Another rural Bangladeshi, Mehdi Hasan, told The Global Post, that he was promised 300,000 taka in – a handsome sum of money in his poor village – in exchange for 60 percent of his liver Hasan, a day-laborer, eventually got less than half the amount promised, but his physical weakness as a result of his operation has left him unable to work. “Plowing the land or digging the land is really tough with all this pain,” he said. “I feel like I’ll have to carry this pain throughout my life.”

Moniruzzaman put the blame on Bangladesh-based NGOs like BRAC and financial institutions like the Grameen Bank for pressuring and harassing loan recipients to take such drastic measures. These institutions charge interest rates of up to 27 percent, worsening the crisis for borrowers weighed down by multiple loans and irregular incomes.

As such, micro-finance has become a highly contentious issue. The World Bank’s Agriculture and Rural Development Team claimed that the program has succeeded in spite of the debt accumulated, while the Microcredit Summit Campaign has claimed that 10 million people in Bangladesh escaped poverty between 1990 and 2008 due to microcredit loans. Indeed, in 2006 Bangladeshi banker and economist Muhammad Yunus (who developed the ideas of microcredit and microfinance) received a Nobel Peace Prize for his efforts. On the whole, at least 34 million people in Bangladesh have taken out some form of microcredit since 1997, according to Microcredit Summit Campaign. But the majority of them (26 million) live below the poverty line. The microfinance business reportedly accounts for 3 percent of the country’s GDP.

“Micro credit presents a curious dilemma for Bangladesh,” wrote Sabir Mustafa of BBC Bengali. “It has been one of the most successful tools for social development, but also with a great deal of controversy attached to it.” In theory, Mustafa explained, these microfinance loans are expected to “provide rural families with some seed capital to start and sustain small businesses, thus giving them money to spend which would help stimulate the rural economy. But critics say, in reality the small amounts of loans are not always used to invest in income-generating activities. They are often too small to create any serious capital base, and can force borrowers into a cycle of debt. They borrow more as soon as they have paid off one loan, and often they borrow from a second or third lender to pay off earlier loans.”

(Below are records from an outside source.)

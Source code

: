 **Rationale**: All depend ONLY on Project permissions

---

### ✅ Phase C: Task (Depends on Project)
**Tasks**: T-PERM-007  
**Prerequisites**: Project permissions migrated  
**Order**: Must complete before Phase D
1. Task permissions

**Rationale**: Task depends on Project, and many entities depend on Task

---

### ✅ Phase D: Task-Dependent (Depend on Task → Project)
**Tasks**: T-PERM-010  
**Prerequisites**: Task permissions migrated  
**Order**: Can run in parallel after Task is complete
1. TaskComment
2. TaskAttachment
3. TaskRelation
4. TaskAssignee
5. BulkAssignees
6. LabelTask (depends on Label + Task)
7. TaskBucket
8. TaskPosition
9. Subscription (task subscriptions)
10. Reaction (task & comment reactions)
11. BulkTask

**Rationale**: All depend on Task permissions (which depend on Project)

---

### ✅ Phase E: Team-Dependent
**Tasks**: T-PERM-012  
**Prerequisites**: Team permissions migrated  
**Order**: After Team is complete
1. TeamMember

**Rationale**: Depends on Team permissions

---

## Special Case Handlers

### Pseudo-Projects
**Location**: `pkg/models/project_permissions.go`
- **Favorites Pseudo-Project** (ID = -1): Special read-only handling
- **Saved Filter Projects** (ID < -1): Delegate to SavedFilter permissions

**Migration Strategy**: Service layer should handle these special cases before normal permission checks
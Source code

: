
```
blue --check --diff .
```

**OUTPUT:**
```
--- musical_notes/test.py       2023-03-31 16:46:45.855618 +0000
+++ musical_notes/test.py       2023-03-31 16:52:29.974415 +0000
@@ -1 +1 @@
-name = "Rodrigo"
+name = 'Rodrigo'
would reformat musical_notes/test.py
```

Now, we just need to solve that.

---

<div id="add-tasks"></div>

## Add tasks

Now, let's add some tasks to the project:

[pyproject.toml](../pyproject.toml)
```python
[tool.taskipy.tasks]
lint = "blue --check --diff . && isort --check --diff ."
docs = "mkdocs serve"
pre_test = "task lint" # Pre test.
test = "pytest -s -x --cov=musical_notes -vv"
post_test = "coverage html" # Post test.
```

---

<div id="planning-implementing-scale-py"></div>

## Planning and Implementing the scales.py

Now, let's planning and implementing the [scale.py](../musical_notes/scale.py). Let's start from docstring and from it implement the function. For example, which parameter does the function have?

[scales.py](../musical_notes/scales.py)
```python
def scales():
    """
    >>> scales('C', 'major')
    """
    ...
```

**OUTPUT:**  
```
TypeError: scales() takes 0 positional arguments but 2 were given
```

Microfinance may also be exacerbating another problem in Bangladesh – domestic violence against women. In a letter to Britain’s Guardian newspaper, Saif Mohammad Moinul Islam, a private sector engagement co-coordinator for Care Bangladesh, an anti-poverty organization, wrote that since poor women are the typically recipient of micro-credit loans, they become vulnerable to resentment and violence from male relatives. “Microcredit is a big cause for domestic violence against women in Bangladesh,” Islam wrote. “Money in the hands of women may not necessarily translate into empowerment.”